(Source texts of formatted documents)
=== Section Start ===

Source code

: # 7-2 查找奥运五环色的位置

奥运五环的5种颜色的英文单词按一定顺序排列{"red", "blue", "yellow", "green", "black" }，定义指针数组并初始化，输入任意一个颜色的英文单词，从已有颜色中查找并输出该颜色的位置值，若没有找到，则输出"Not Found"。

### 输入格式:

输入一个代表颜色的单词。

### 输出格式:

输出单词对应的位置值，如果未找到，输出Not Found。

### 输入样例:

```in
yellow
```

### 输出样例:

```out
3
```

=== Section End ===
=== Section Start ===

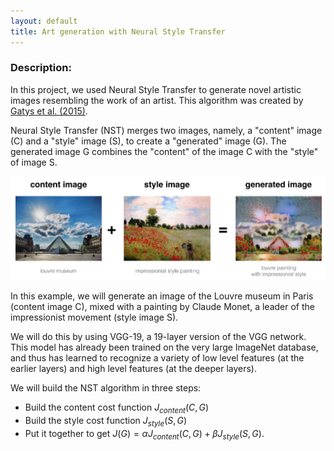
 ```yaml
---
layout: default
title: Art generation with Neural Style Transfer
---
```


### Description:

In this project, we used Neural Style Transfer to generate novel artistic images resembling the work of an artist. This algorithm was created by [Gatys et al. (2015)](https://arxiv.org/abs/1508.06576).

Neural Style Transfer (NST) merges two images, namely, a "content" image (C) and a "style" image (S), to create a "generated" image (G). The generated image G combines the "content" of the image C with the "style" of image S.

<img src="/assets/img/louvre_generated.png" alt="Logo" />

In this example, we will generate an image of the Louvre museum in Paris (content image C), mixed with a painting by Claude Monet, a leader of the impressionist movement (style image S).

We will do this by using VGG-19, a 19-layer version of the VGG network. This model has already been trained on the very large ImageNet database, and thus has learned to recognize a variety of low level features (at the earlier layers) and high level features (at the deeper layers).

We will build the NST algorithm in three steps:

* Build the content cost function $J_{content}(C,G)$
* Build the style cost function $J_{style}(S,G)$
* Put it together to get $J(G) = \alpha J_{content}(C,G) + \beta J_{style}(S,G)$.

=== Section End ===
=== Section Start ===

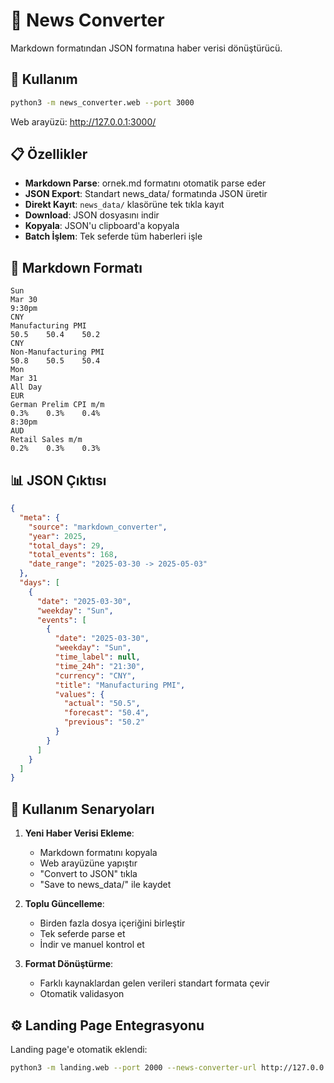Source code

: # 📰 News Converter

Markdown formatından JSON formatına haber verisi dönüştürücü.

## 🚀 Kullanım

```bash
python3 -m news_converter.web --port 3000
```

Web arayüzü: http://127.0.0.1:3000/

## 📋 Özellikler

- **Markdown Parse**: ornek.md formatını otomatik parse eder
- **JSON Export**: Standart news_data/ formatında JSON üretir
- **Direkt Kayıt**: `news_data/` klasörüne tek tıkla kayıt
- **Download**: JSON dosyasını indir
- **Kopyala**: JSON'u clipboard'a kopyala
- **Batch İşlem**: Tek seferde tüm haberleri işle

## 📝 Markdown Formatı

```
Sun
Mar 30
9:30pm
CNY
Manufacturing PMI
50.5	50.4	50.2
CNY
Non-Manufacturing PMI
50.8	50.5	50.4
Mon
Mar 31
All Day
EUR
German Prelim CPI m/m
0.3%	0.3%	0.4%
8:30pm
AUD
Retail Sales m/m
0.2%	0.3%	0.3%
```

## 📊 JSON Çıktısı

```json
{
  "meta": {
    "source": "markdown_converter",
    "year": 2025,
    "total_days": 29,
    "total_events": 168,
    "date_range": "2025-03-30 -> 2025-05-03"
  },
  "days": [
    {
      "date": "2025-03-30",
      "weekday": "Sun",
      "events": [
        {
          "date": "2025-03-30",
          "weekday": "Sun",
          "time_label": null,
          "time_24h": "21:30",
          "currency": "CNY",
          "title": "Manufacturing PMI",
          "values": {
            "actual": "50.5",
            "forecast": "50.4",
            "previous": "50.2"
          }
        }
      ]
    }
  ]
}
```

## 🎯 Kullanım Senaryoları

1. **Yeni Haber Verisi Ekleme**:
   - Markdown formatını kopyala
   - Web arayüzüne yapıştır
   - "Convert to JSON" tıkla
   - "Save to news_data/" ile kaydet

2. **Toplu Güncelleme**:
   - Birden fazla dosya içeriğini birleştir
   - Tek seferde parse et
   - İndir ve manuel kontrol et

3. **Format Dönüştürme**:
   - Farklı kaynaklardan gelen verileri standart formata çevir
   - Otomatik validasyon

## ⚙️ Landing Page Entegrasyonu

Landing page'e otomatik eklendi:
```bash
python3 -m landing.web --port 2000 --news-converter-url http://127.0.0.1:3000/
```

=== Section End ===

- [EXERCISE OBJECTIVE]:
All lines of the records above with the word "Found" in them are to be copied.

- [RESULT FOR THIS EXERCISE]:
奥运五环的5种颜色的英文单词按一定顺序排列{"red", "blue", "yellow", "green", "black" }，定义指针数组并初始化，输入任意一个颜色的英文单词，从已有颜色中查找并输出该颜色的位置值，若没有找到，则输出"Not Found"。
输出单词对应的位置值，如果未找到，输出Not Found。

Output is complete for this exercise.